▸ Exercise instructions:
Could you set down the listing below exactly, leaving out its pictures?

[Start of Attachment]

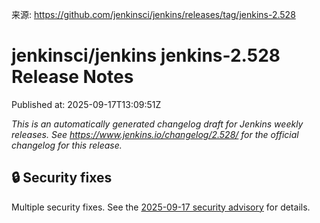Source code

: 来源: https://github.com/jenkinsci/jenkins/releases/tag/jenkins-2.528

# jenkinsci/jenkins jenkins-2.528 Release Notes

Published at: 2025-09-17T13:09:51Z

_This is an automatically generated changelog draft for Jenkins weekly releases.
See https://www.jenkins.io/changelog/2.528/ for the official changelog for this release._

## 🔒  Security fixes

Multiple security fixes. See the [2025-09-17 security advisory](https://www.jenkins.io/security/advisory/2025-09-17/) for details.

[End of Attachment]

▸ Completed exercise:
Source code

: 来源: https://github.com/jenkinsci/jenkins/releases/tag/jenkins-2.528

# jenkinsci/jenkins jenkins-2.528 Release Notes

Published at: 2025-09-17T13:09:51Z

_This is an automatically generated changelog draft for Jenkins weekly releases.
See https://www.jenkins.io/changelog/2.528/ for the official changelog for this release._

## 🔒  Security fixes

Multiple security fixes. See the [2025-09-17 security advisory](https://www.jenkins.io/security/advisory/2025-09-17/) for details.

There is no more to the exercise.